--- TASK GOAL ---
Whenever a line in the entries below contains "sets", copy that line.

- - -

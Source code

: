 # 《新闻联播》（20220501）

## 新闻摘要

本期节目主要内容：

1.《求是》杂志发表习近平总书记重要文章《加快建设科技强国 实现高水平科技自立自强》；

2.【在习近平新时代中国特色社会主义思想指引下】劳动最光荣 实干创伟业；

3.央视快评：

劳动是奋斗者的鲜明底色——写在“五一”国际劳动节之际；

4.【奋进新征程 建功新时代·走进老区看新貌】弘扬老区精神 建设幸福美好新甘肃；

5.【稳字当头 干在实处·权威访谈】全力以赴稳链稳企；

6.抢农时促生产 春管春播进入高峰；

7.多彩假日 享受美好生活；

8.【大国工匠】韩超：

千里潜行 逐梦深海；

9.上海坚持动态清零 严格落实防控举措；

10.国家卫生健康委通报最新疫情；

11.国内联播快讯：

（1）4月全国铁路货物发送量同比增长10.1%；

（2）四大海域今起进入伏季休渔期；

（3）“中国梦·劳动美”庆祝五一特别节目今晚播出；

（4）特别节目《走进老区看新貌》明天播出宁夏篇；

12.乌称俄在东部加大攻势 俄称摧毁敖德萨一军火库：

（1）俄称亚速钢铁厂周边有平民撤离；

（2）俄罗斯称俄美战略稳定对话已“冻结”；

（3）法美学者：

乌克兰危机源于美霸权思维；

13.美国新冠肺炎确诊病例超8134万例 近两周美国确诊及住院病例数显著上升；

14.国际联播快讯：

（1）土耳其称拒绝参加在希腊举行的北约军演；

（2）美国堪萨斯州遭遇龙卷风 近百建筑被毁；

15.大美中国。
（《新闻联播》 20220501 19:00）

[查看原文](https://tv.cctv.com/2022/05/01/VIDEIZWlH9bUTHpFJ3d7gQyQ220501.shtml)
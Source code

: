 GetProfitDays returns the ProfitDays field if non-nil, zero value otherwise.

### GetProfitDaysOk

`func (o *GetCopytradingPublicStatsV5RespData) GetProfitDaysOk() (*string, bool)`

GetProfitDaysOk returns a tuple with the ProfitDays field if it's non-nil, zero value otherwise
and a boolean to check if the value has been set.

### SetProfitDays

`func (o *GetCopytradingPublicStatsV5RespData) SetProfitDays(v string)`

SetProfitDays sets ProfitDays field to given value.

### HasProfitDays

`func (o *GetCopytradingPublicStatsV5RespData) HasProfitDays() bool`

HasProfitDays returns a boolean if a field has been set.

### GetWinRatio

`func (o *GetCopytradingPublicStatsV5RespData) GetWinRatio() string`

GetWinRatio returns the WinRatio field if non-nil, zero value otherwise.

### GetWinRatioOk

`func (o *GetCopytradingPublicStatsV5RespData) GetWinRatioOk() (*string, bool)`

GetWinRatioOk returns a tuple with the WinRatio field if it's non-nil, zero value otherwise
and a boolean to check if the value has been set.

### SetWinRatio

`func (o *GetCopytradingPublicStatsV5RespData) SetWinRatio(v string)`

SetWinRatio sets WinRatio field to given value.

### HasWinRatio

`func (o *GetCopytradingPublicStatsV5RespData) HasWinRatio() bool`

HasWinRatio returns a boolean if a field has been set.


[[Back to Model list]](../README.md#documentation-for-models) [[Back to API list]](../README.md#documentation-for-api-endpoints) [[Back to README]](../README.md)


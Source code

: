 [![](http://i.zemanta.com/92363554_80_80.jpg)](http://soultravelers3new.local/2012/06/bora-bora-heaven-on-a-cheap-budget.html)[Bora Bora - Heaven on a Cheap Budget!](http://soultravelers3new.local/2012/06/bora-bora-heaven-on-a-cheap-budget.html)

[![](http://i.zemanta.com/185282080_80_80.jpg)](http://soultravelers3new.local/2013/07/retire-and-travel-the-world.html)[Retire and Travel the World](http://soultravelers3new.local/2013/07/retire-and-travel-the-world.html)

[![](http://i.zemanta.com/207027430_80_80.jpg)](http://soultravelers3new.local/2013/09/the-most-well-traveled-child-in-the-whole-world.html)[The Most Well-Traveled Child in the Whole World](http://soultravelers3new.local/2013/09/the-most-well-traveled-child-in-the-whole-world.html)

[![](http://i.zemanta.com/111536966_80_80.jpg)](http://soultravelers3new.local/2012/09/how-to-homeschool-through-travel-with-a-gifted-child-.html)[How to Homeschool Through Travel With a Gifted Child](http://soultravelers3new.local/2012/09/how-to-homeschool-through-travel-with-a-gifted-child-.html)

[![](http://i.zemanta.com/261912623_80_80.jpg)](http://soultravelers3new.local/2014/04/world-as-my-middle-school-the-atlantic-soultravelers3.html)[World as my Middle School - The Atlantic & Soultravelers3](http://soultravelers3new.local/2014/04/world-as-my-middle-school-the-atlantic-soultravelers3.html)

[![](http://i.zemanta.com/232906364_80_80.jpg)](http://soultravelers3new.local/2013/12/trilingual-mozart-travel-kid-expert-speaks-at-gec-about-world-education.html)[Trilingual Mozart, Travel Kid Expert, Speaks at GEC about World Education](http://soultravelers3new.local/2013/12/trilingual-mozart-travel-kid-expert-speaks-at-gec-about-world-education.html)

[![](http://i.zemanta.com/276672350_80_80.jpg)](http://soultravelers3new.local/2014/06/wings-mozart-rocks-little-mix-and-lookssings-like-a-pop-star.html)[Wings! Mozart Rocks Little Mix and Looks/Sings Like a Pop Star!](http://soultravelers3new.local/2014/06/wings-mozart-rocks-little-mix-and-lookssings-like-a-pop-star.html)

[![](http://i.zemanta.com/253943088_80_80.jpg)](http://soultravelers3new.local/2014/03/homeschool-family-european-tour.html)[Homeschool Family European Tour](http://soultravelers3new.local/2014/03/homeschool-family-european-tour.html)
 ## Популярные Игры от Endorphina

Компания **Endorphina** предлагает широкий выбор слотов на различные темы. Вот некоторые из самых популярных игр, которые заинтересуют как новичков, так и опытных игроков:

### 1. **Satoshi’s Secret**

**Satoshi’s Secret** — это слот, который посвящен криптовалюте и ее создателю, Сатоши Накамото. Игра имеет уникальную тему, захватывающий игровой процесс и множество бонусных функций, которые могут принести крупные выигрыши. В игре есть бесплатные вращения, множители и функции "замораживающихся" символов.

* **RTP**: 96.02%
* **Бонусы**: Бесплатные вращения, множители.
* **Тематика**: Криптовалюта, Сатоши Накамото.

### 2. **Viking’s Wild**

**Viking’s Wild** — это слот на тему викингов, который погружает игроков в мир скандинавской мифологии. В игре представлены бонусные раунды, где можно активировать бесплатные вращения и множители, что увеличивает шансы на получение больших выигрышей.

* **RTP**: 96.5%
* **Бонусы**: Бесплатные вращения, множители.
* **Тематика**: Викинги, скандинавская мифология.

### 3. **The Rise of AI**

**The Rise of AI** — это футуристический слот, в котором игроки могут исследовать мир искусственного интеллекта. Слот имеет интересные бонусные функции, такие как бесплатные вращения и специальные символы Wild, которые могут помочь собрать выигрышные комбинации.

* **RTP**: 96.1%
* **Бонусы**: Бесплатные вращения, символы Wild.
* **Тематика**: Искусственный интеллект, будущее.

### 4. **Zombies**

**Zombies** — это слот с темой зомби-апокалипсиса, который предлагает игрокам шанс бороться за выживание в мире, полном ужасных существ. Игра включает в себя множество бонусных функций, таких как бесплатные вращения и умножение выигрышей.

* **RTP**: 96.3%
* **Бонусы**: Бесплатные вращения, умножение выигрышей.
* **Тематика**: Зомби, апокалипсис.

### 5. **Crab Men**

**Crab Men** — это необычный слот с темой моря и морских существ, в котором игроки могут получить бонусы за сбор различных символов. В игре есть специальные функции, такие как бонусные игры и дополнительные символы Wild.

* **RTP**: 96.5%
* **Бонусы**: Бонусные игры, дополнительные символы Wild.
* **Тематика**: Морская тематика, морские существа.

- - -

--- REPLY TO THE EXERCISE ---
SetProfitDays sets ProfitDays field to given value.
SetWinRatio sets WinRatio field to given value.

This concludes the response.